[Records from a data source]
---+---
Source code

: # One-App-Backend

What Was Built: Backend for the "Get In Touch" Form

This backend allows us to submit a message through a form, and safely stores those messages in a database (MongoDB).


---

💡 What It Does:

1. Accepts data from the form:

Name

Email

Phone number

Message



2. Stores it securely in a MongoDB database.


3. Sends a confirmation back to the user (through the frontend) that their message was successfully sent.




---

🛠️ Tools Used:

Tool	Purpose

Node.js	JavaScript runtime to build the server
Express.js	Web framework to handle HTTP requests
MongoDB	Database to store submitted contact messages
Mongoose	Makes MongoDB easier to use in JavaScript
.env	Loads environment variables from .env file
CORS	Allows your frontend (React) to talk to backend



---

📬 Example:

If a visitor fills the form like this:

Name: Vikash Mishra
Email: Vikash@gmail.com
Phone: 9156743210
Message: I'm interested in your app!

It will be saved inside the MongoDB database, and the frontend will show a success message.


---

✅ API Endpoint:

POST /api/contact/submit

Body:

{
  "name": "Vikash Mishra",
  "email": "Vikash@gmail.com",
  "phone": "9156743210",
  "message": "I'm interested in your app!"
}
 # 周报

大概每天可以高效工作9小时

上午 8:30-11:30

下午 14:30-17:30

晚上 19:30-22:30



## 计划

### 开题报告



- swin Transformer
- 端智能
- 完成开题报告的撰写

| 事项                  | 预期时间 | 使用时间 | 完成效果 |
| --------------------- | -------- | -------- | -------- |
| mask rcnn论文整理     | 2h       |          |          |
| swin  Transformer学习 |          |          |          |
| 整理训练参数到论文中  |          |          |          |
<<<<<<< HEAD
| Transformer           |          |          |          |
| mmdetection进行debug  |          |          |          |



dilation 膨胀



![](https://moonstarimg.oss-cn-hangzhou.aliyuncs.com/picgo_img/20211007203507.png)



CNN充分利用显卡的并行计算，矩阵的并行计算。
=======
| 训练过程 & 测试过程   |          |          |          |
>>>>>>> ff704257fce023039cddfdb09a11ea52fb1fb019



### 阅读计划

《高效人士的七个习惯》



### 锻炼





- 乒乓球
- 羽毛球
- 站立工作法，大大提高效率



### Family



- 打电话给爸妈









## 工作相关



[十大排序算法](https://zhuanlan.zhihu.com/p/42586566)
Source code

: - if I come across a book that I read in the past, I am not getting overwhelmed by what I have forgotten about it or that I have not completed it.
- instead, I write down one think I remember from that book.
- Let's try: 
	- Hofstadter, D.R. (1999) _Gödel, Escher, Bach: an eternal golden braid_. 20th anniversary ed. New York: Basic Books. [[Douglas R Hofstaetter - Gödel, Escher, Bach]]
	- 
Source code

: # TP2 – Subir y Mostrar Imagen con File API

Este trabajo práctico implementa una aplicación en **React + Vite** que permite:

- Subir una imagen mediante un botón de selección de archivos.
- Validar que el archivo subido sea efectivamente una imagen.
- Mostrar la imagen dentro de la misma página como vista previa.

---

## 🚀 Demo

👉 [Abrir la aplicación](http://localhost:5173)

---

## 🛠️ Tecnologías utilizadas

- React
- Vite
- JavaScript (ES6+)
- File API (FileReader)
---+---
Work request:
Print, from the entries above, the line with "What Was Built: Backend", the line with "submitted contact messages" and all lines between them, exactly and with nothing else.

Written solution:
What Was Built: Backend for the "Get In Touch" Form

This backend allows us to submit a message through a form, and safely stores those messages in a database (MongoDB).


---

💡 What It Does:

1. Accepts data from the form:

Name

Email

Phone number

Message



2. Stores it securely in a MongoDB database.


3. Sends a confirmation back to the user (through the frontend) that their message was successfully sent.




---

🛠️ Tools Used:

Tool	Purpose

Node.js	JavaScript runtime to build the server
Express.js	Web framework to handle HTTP requests
MongoDB	Database to store submitted contact messages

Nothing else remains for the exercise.